### Exercise requirements
Each entry must be given again exactly as it appears, with images excluded.

Collected data

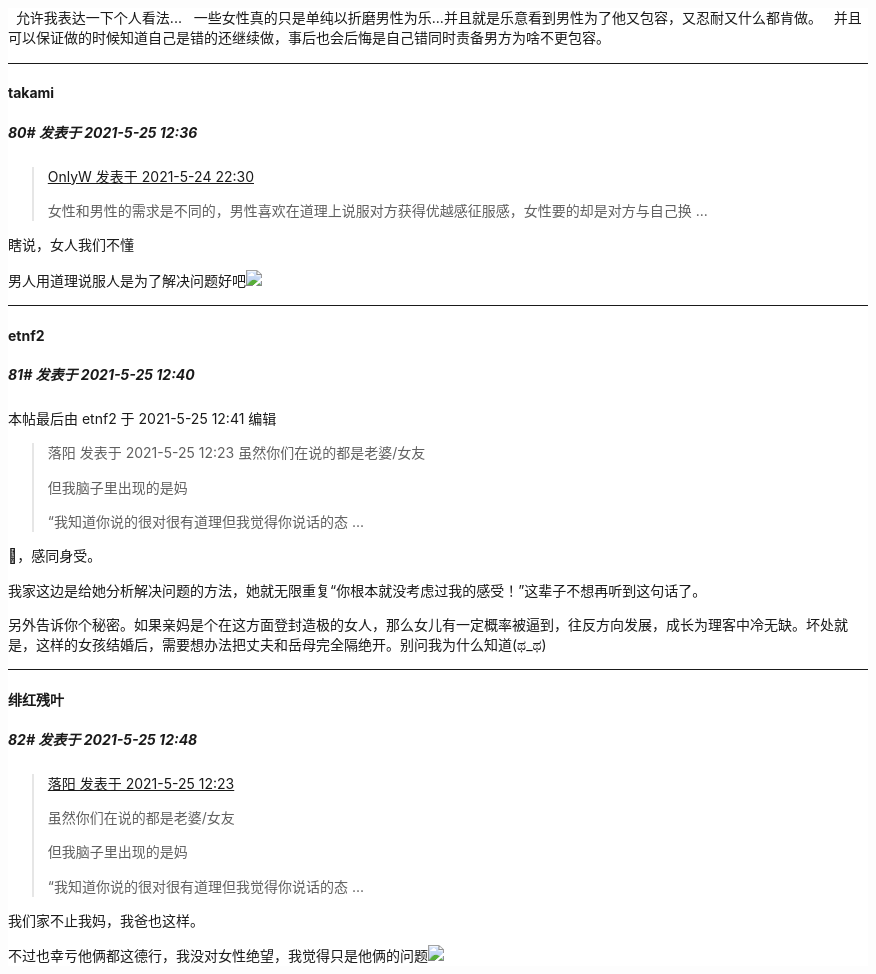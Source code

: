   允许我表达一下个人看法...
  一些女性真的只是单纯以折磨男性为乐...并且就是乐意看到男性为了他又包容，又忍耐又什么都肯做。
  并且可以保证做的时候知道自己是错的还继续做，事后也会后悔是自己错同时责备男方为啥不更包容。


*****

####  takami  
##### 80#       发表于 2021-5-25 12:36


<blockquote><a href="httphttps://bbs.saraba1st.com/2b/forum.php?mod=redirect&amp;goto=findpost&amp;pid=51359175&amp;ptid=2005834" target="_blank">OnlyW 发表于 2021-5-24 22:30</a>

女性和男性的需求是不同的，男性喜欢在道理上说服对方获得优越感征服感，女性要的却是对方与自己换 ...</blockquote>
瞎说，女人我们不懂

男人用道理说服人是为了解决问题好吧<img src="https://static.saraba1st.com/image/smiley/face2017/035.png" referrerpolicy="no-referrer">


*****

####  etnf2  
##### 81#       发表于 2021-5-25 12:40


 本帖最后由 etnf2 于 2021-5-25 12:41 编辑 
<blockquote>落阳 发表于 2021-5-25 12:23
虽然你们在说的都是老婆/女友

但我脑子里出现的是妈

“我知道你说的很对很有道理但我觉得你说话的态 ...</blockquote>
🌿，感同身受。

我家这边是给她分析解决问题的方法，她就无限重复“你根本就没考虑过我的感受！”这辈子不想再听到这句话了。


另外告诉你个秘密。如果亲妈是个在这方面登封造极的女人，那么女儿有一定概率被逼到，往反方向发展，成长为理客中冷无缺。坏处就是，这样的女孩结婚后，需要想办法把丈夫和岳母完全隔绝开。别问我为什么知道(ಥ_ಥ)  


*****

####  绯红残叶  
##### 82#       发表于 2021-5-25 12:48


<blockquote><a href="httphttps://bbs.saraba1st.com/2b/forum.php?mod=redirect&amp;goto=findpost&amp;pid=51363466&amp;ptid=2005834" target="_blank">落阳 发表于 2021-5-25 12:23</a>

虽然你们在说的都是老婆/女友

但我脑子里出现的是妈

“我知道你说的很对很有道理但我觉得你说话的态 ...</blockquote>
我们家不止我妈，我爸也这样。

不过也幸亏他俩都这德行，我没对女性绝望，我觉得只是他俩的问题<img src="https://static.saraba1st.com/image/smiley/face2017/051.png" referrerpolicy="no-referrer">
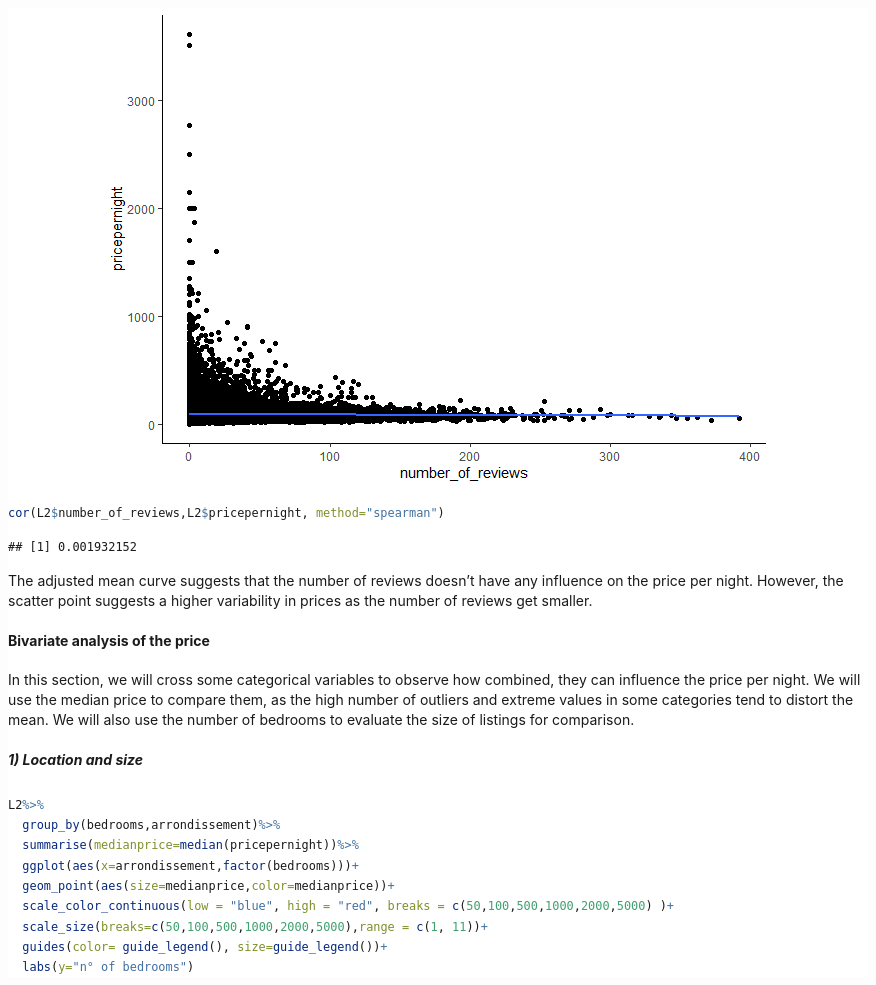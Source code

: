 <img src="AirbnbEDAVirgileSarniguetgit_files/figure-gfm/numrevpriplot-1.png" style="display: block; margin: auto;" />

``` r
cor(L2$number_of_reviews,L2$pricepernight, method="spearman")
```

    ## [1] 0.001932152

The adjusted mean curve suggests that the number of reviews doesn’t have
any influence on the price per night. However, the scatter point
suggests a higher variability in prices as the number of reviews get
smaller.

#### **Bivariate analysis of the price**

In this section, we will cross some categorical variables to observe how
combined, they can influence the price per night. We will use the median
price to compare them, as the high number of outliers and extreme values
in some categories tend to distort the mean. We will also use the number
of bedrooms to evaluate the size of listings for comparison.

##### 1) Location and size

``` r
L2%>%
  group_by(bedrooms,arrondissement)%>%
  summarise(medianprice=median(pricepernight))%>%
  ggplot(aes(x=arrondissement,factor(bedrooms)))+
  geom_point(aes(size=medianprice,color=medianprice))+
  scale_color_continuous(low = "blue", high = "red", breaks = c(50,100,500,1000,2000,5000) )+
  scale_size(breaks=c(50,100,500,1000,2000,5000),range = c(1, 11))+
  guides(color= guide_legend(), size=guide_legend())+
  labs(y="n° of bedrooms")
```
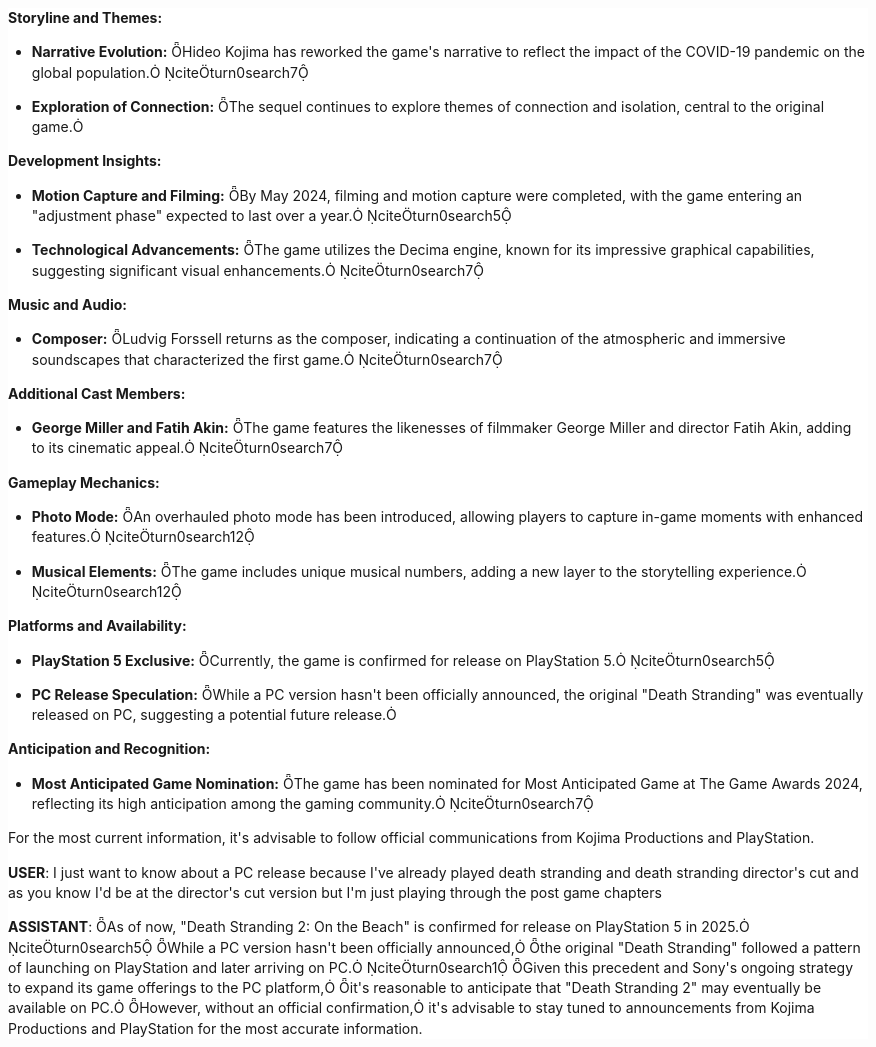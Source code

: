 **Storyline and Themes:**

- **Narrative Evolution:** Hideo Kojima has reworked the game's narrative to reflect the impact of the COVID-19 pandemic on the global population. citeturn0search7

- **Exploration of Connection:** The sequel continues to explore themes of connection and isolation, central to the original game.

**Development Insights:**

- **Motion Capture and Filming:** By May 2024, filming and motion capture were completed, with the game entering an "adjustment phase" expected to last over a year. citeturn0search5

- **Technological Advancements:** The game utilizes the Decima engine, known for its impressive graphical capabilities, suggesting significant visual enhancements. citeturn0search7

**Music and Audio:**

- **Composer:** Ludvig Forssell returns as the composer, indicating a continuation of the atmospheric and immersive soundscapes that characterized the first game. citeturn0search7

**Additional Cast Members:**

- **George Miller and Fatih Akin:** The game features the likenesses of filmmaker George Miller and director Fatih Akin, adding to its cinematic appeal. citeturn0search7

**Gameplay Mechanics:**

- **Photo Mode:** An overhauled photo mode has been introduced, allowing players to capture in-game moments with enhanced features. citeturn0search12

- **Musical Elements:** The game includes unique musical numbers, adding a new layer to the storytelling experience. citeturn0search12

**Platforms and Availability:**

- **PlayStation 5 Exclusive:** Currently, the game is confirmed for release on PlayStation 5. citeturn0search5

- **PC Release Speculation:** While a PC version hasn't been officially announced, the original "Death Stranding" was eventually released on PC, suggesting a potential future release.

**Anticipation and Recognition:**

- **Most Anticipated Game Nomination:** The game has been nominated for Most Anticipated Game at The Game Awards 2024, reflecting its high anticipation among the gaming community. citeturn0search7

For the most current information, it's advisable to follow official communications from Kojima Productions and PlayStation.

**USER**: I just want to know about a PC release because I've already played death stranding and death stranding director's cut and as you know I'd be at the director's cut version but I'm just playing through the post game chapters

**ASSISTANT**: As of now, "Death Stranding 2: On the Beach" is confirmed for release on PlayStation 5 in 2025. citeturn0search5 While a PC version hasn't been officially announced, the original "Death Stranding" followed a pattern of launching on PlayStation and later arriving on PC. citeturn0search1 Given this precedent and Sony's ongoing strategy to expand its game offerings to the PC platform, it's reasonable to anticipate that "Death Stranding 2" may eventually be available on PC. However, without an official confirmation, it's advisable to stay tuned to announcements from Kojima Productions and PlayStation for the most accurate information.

### Exercise solution
Source code

:   允许我表达一下个人看法...
  一些女性真的只是单纯以折磨男性为乐...并且就是乐意看到男性为了他又包容，又忍耐又什么都肯做。
  并且可以保证做的时候知道自己是错的还继续做，事后也会后悔是自己错同时责备男方为啥不更包容。


*****

####  takami  
##### 80#       发表于 2021-5-25 12:36


<blockquote><a href="httphttps://bbs.saraba1st.com/2b/forum.php?mod=redirect&amp;goto=findpost&amp;pid=51359175&amp;ptid=2005834" target="_blank">OnlyW 发表于 2021-5-24 22:30</a>

女性和男性的需求是不同的，男性喜欢在道理上说服对方获得优越感征服感，女性要的却是对方与自己换 ...</blockquote>
瞎说，女人我们不懂

男人用道理说服人是为了解决问题好吧<img src="https://static.saraba1st.com/image/smiley/face2017/035.png" referrerpolicy="no-referrer">


*****

####  etnf2  
##### 81#       发表于 2021-5-25 12:40


 本帖最后由 etnf2 于 2021-5-25 12:41 编辑 
<blockquote>落阳 发表于 2021-5-25 12:23
虽然你们在说的都是老婆/女友

但我脑子里出现的是妈

“我知道你说的很对很有道理但我觉得你说话的态 ...</blockquote>
🌿，感同身受。

我家这边是给她分析解决问题的方法，她就无限重复“你根本就没考虑过我的感受！”这辈子不想再听到这句话了。


另外告诉你个秘密。如果亲妈是个在这方面登封造极的女人，那么女儿有一定概率被逼到，往反方向发展，成长为理客中冷无缺。坏处就是，这样的女孩结婚后，需要想办法把丈夫和岳母完全隔绝开。别问我为什么知道(ಥ_ಥ)  


*****

####  绯红残叶  
##### 82#       发表于 2021-5-25 12:48


<blockquote><a href="httphttps://bbs.saraba1st.com/2b/forum.php?mod=redirect&amp;goto=findpost&amp;pid=51363466&amp;ptid=2005834" target="_blank">落阳 发表于 2021-5-25 12:23</a>

虽然你们在说的都是老婆/女友

但我脑子里出现的是妈

“我知道你说的很对很有道理但我觉得你说话的态 ...</blockquote>
我们家不止我妈，我爸也这样。

不过也幸亏他俩都这德行，我没对女性绝望，我觉得只是他俩的问题<img src="https://static.saraba1st.com/image/smiley/face2017/051.png" referrerpolicy="no-referrer">
Source code

: <img src="AirbnbEDAVirgileSarniguetgit_files/figure-gfm/numrevpriplot-1.png" style="display: block; margin: auto;" />

``` r
cor(L2$number_of_reviews,L2$pricepernight, method="spearman")
```

    ## [1] 0.001932152

The adjusted mean curve suggests that the number of reviews doesn’t have
any influence on the price per night. However, the scatter point
suggests a higher variability in prices as the number of reviews get
smaller.

#### **Bivariate analysis of the price**

In this section, we will cross some categorical variables to observe how
combined, they can influence the price per night. We will use the median
price to compare them, as the high number of outliers and extreme values
in some categories tend to distort the mean. We will also use the number
of bedrooms to evaluate the size of listings for comparison.

##### 1) Location and size

``` r
L2%>%
  group_by(bedrooms,arrondissement)%>%
  summarise(medianprice=median(pricepernight))%>%
  ggplot(aes(x=arrondissement,factor(bedrooms)))+
  geom_point(aes(size=medianprice,color=medianprice))+
  scale_color_continuous(low = "blue", high = "red", breaks = c(50,100,500,1000,2000,5000) )+
  scale_size(breaks=c(50,100,500,1000,2000,5000),range = c(1, 11))+
  guides(color= guide_legend(), size=guide_legend())+
  labs(y="n° of bedrooms")
```
Source code

: **Storyline and Themes:**

- **Narrative Evolution:** Hideo Kojima has reworked the game's narrative to reflect the impact of the COVID-19 pandemic on the global population. citeturn0search7

- **Exploration of Connection:** The sequel continues to explore themes of connection and isolation, central to the original game.

**Development Insights:**

- **Motion Capture and Filming:** By May 2024, filming and motion capture were completed, with the game entering an "adjustment phase" expected to last over a year. citeturn0search5

- **Technological Advancements:** The game utilizes the Decima engine, known for its impressive graphical capabilities, suggesting significant visual enhancements. citeturn0search7

**Music and Audio:**

- **Composer:** Ludvig Forssell returns as the composer, indicating a continuation of the atmospheric and immersive soundscapes that characterized the first game. citeturn0search7

**Additional Cast Members:**

- **George Miller and Fatih Akin:** The game features the likenesses of filmmaker George Miller and director Fatih Akin, adding to its cinematic appeal. citeturn0search7

**Gameplay Mechanics:**

- **Photo Mode:** An overhauled photo mode has been introduced, allowing players to capture in-game moments with enhanced features. citeturn0search12

- **Musical Elements:** The game includes unique musical numbers, adding a new layer to the storytelling experience. citeturn0search12

**Platforms and Availability:**

- **PlayStation 5 Exclusive:** Currently, the game is confirmed for release on PlayStation 5. citeturn0search5

- **PC Release Speculation:** While a PC version hasn't been officially announced, the original "Death Stranding" was eventually released on PC, suggesting a potential future release.

**Anticipation and Recognition:**

- **Most Anticipated Game Nomination:** The game has been nominated for Most Anticipated Game at The Game Awards 2024, reflecting its high anticipation among the gaming community. citeturn0search7

For the most current information, it's advisable to follow official communications from Kojima Productions and PlayStation.

**USER**: I just want to know about a PC release because I've already played death stranding and death stranding director's cut and as you know I'd be at the director's cut version but I'm just playing through the post game chapters

**ASSISTANT**: As of now, "Death Stranding 2: On the Beach" is confirmed for release on PlayStation 5 in 2025. citeturn0search5 While a PC version hasn't been officially announced, the original "Death Stranding" followed a pattern of launching on PlayStation and later arriving on PC. citeturn0search1 Given this precedent and Sony's ongoing strategy to expand its game offerings to the PC platform, it's reasonable to anticipate that "Death Stranding 2" may eventually be available on PC. However, without an official confirmation, it's advisable to stay tuned to announcements from Kojima Productions and PlayStation for the most accurate information.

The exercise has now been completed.